Athens Celebrity Infinity Sails Feb 27 After Repairs

Celebrity Infinity is scheduled to sail on February 27, 2026, from Athens (Piraeus), Greece, after the technical issues that triggered disruption earlier this month. The key change since prior coverage is that guests have now received an operational "go" signal for the February 27 embarkation, shifting the decision from contingency planning to execution planning.
For travelers, the practical meaning is lower cancellation risk for this specific departure, but not zero risk. When a ship returns to service after a power, or distribution issue, the last mile still matters, port clearance timing, boarding windows, and any last-minute operational notices that can change transfer and flight decisions.
Who Benefits Most From The Restart, And Who Still Has Exposure
The biggest beneficiaries are guests booked on the February 27 departure who were considering rebooking flights, adding extra hotel nights, or abandoning the trip entirely after the February 16 cancellation. With the sailing listed to depart Athens (Piraeus) at 5:00 p.m., the planning target becomes arriving early enough to absorb airport, road, and port friction without building an unnecessarily expensive cushion.
The highest remaining exposure group is anyone stacking tight connections into Greece, especially travelers arriving the same day into Athens International Airport (ATH) and attempting a same-day transfer to Piraeus. A restart day concentrates demand on taxis, rideshares, private transfers, and late-check-in hotels, and it leaves little margin if the ship's final readiness steps slip even a few hours. Another exposed segment is travelers who changed plans during the disruption, and now need to unwind those changes, airline fare differences, hotel cancellation windows, and third-party tour deposits that may not automatically reverse.
For background on how this incident unfolded, and what the prior cancellation meant for refunds and credits, travelers can reference Athens Celebrity Infinity Cruise Canceled Day Before and Celebrity Infinity Piraeus Malfunction Cancels Sailing.
What Travelers Should Do Before Flying To Athens
First, verify your specific reservation status in writing, not via social chatter. Celebrity's direct guest communication confirming the February 27 sailing is the useful artifact, save it offline, and screenshot it. If you are using Flights by Celebrity or a travel advisor, confirm who is the "system of record" for day-of changes, because that determines whether you call an air desk, an advisor, or the cruise line first if timing shifts.
Second, protect the trip stack where it is most fragile, airport arrival timing, ground transfer, and hotel placement. If you can arrive in Athens on February 26, 2026, and sleep within a predictable corridor to the port, you reduce the single-point-of-failure risk created by same-day air arrivals. If you must arrive on February 27, keep your plan simple: avoid tight self-connects, avoid ambitious midday sightseeing that can collide with traffic, and build a buffer that still gets you to the port early enough to handle lines and document checks.

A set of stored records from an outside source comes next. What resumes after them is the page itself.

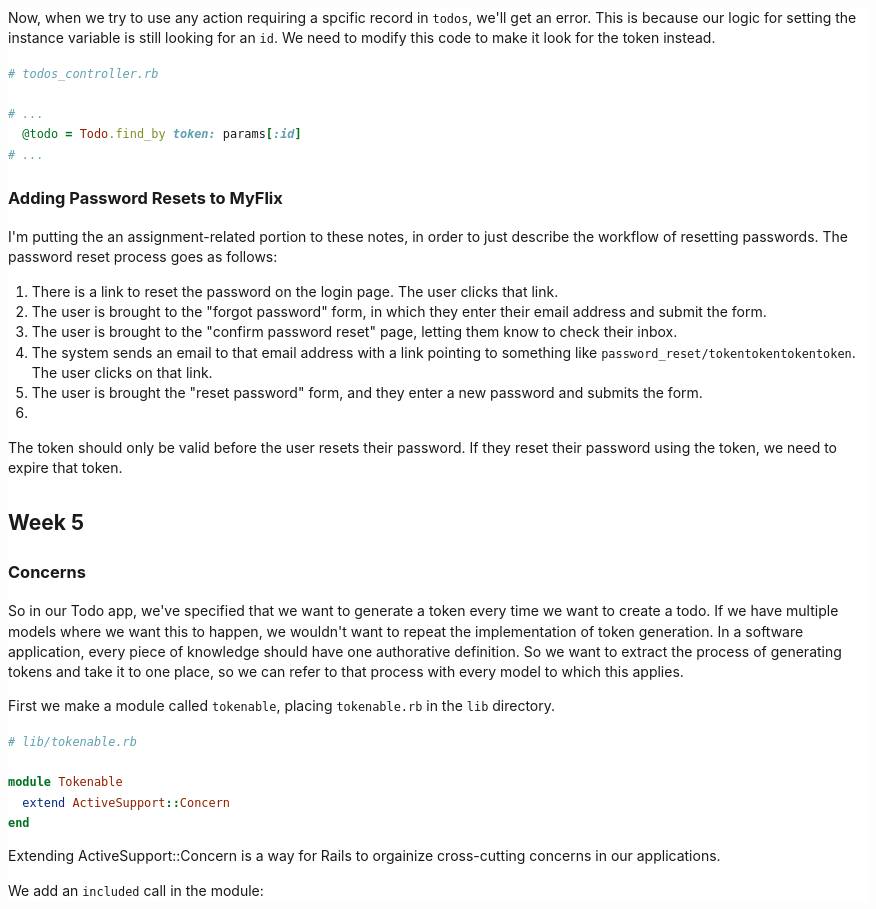 Now, when we try to use any action requiring a spcific record in `todos`, we'll get an error. This is because our logic for setting the instance variable is still looking for an `id`. We need to modify this code to make it look for the token instead.

```ruby
# todos_controller.rb

# ...
  @todo = Todo.find_by token: params[:id]
# ...
```

### Adding Password Resets to MyFlix

I'm putting the an assignment-related portion to these notes, in order to just describe the workflow of resetting passwords. The password reset process goes as follows:

1. There is a link to reset the password on the login page. The user clicks that link.
2. The user is brought to the "forgot password" form, in which they enter their email address and submit the form.
3. The user is brought to the "confirm password reset" page, letting them know to check their inbox.
4. The system sends an email to that email address with a link pointing to something like `password_reset/tokentokentokentoken`. The user clicks on that link.
5. The user is brought the "reset password" form, and they enter a new password and submits the form.
6.

The token should only be valid before the user resets their password. If they reset their password using the token, we need to expire that token.

## Week 5

### Concerns

So in our Todo app, we've specified that we want to generate a token every time we want to create a todo. If we have multiple models where we want this to happen, we wouldn't want to repeat the implementation of token generation. In a software application, every piece of knowledge should have one authorative definition. So we want to extract the process of generating tokens and take it to one place, so we can refer to that process with every model to which this applies.

First we make a module called `tokenable`, placing `tokenable.rb` in the `lib` directory.

```ruby
# lib/tokenable.rb

module Tokenable
  extend ActiveSupport::Concern
end
```

Extending ActiveSupport::Concern is a way for Rails to orgainize cross-cutting concerns in our applications.

We add an `included` call in the module:

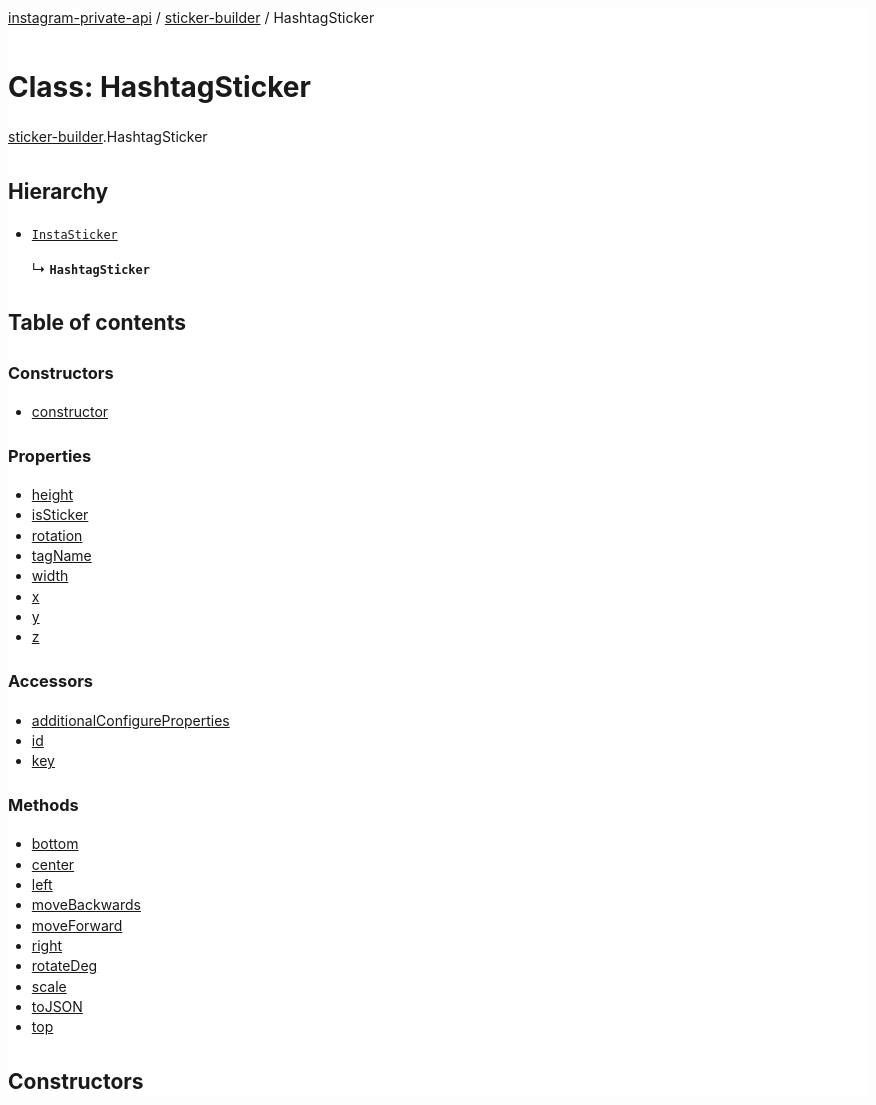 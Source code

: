 [instagram-private-api](../../README.md) / [sticker-builder](../../modules/sticker_builder.md) / HashtagSticker

# Class: HashtagSticker

[sticker-builder](../../modules/sticker_builder.md).HashtagSticker

## Hierarchy

- [`InstaSticker`](InstaSticker.md)

  ↳ **`HashtagSticker`**

## Table of contents

### Constructors

- [constructor](HashtagSticker.md#constructor)

### Properties

- [height](HashtagSticker.md#height)
- [isSticker](HashtagSticker.md#issticker)
- [rotation](HashtagSticker.md#rotation)
- [tagName](HashtagSticker.md#tagname)
- [width](HashtagSticker.md#width)
- [x](HashtagSticker.md#x)
- [y](HashtagSticker.md#y)
- [z](HashtagSticker.md#z)

### Accessors

- [additionalConfigureProperties](HashtagSticker.md#additionalconfigureproperties)
- [id](HashtagSticker.md#id)
- [key](HashtagSticker.md#key)

### Methods

- [bottom](HashtagSticker.md#bottom)
- [center](HashtagSticker.md#center)
- [left](HashtagSticker.md#left)
- [moveBackwards](HashtagSticker.md#movebackwards)
- [moveForward](HashtagSticker.md#moveforward)
- [right](HashtagSticker.md#right)
- [rotateDeg](HashtagSticker.md#rotatedeg)
- [scale](HashtagSticker.md#scale)
- [toJSON](HashtagSticker.md#tojson)
- [top](HashtagSticker.md#top)

## Constructors
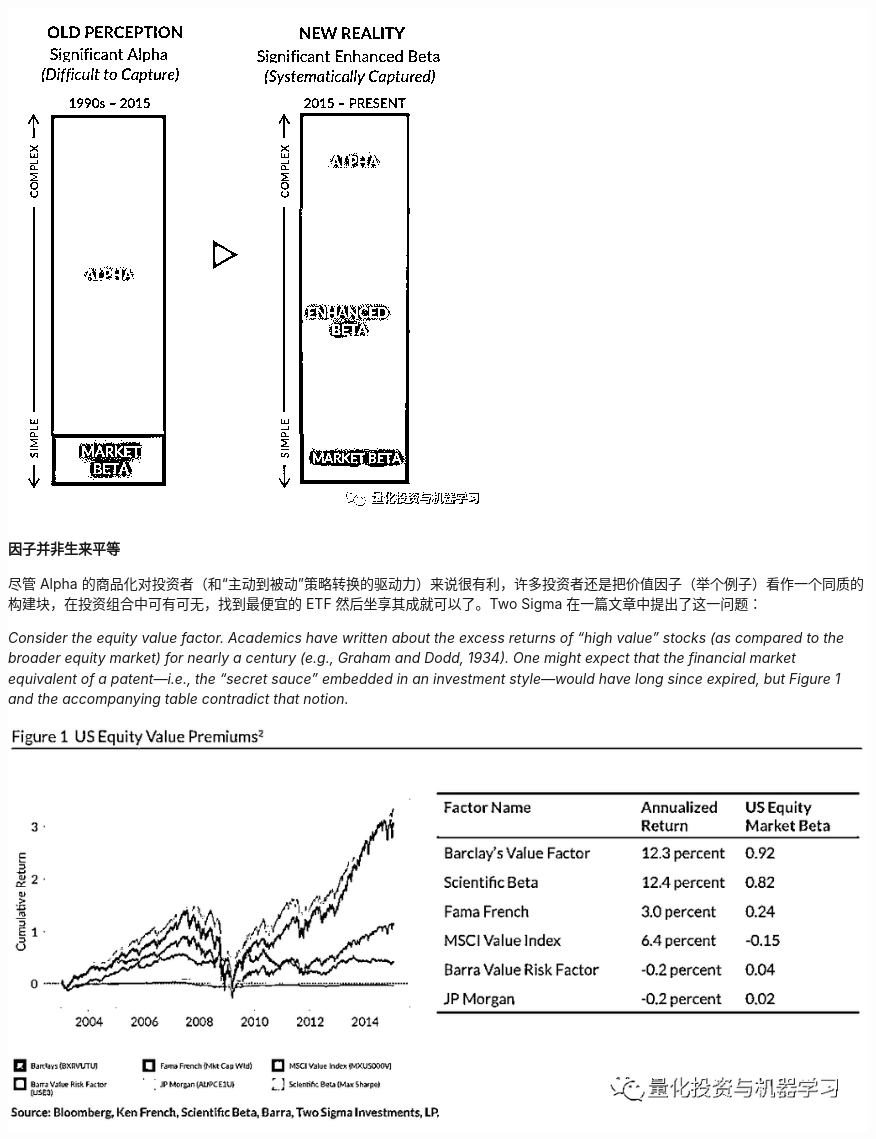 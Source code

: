 ![](img/41bc4f6ed0865c618b6a7790fb358ab0.png)

**因子并非生来平等**

尽管 Alpha 的商品化对投资者（和“主动到被动”策略转换的驱动力）来说很有利，许多投资者还是把价值因子（举个例子）看作一个同质的构建块，在投资组合中可有可无，找到最便宜的 ETF 然后坐享其成就可以了。Two Sigma 在一篇文章中提出了这一问题：

*Consider the equity value factor. Academics have written about the excess returns of “high value” stocks (as compared to the broader equity market) for nearly a century (e.g., Graham and Dodd, 1934). One might expect that the financial market equivalent of a patent—i.e., the “secret sauce” embedded in an investment style—would have long since expired, but Figure 1 and the accompanying table contradict that notion.*

![](img/3ebfacdbc2f650ddbf281c68aa0fb214.png)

Third, decide now how you will handle a renewed disruption, because decisions are harder when you are already in transit. If you have meaningful prepaid, nonrefundable costs, align your documentation plan and your claim pathways in advance. That means saving receipts, keeping a clean timeline, and understanding how your coverage works, especially if you are relying on Travel Insurance or credit card trip protections for delays, added nights, or rebooked transport.
Why A Restart Confirmation Still Requires Last Mile Monitoring
Cruise restarts after technical issues are less about marketing reassurance and more about operational gating. A ship can be physically alongside and still be waiting on final verification steps that affect clearance to sail. In this case, reporting indicates the earlier disruption involved electrical distribution panels, which is the kind of subsystem that can trigger conservative sign-offs because it ties directly to shipboard power and control reliability.
First order effects show up at the port: boarding windows, staffing, inspections, and the cadence of embarkation day services. Second order effects show up across at least two other layers quickly, air itineraries tighten as passengers reprice alternatives, and hotel inventory compresses as travelers add nights to create buffer or wait out uncertainty. Even when the sailing proceeds, the restart phase tends to produce more "micro-friction" than a normal turn, longer lines, heavier checking of documents, and more frequent app, email, or SMS updates that can change the timing assumptions travelers made when they booked flights.
The practical takeaway is simple. Treat the February 27 sailing as real, but keep monitoring active until you are onboard, and keep your transfer plan resilient enough that a few hours of drift does not break the trip.